┏━━
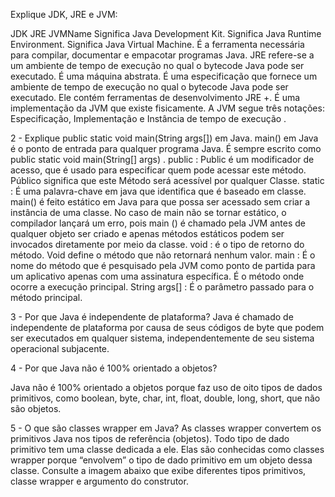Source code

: Explique JDK, JRE e JVM:

JDK
JRE
JVMName
Significa Java Development Kit.
Significa Java Runtime Environment.
Significa Java Virtual Machine.
É a ferramenta necessária para compilar, documentar e empacotar programas Java.
JRE refere-se a um ambiente de tempo de execução no qual o bytecode Java pode ser executado.
É uma máquina abstrata. É uma especificação que fornece um ambiente de tempo de execução no qual o bytecode Java pode ser executado.
Ele contém ferramentas de desenvolvimento JRE +.
É uma implementação da JVM que existe fisicamente.
A JVM segue três notações: Especificação, Implementação e  Instância de tempo de execução .

2 - Explique public static void main(String args[]) em Java.
main() em Java é o ponto de entrada para qualquer programa Java. É sempre escrito como public static void main(String[] args) .
public : Public é um modificador de acesso, que é usado para especificar quem pode acessar este método. Público significa que este Método será acessível por qualquer Classe.
static : É uma palavra-chave em java que identifica que é baseado em classe. main() é feito estático em Java para que possa ser acessado sem criar a instância de uma classe. No caso de main não se tornar estático, o compilador lançará um erro, pois main () é chamado pela JVM antes de qualquer objeto ser criado e apenas métodos estáticos podem ser invocados diretamente por meio da classe. 
void : é o tipo de retorno do método. Void define o método que não retornará nenhum valor.
main : É o nome do método que é pesquisado pela JVM como ponto de partida para um aplicativo apenas com uma assinatura específica. É o método onde ocorre a execução principal.
String args[] : É o parâmetro passado para o método principal.

3 - Por que Java é independente de plataforma?
Java é chamado de independente de plataforma por causa de seus códigos de byte que podem ser executados em qualquer sistema, independentemente de seu sistema operacional subjacente.

4 - Por que Java não é 100% orientado a objetos?

Java não é 100% orientado a objetos porque faz uso de oito tipos de dados primitivos, como boolean, byte, char, int, float, double, long, short, que não são objetos.


5 - O que são classes wrapper em Java?
As classes wrapper convertem os primitivos Java nos tipos de referência (objetos). Todo tipo de dado primitivo tem uma classe dedicada a ele. Elas são conhecidas como classes wrapper porque “envolvem” o tipo de dado primitivo em um objeto dessa classe. Consulte a imagem abaixo que exibe diferentes tipos primitivos, classe wrapper e argumento do construtor.
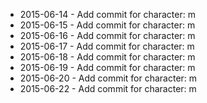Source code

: - 2015-06-14 - Add commit for character: m
- 2015-06-15 - Add commit for character: m
- 2015-06-16 - Add commit for character: m
- 2015-06-17 - Add commit for character: m
- 2015-06-18 - Add commit for character: m
- 2015-06-19 - Add commit for character: m
- 2015-06-20 - Add commit for character: m
- 2015-06-22 - Add commit for character: m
┗━━
**ACTIVITY**
Produce a word-for-word copy of everything above from the line holding "Significa Java Virtual Machine." down to the line holding "Ele contém ferramentas", with both of those lines kept.

**RESPONSE TO THIS TASK**
Significa Java Virtual Machine.
É a ferramenta necessária para compilar, documentar e empacotar programas Java.
JRE refere-se a um ambiente de tempo de execução no qual o bytecode Java pode ser executado.
É uma máquina abstrata. É uma especificação que fornece um ambiente de tempo de execução no qual o bytecode Java pode ser executado.
Ele contém ferramentas de desenvolvimento JRE +.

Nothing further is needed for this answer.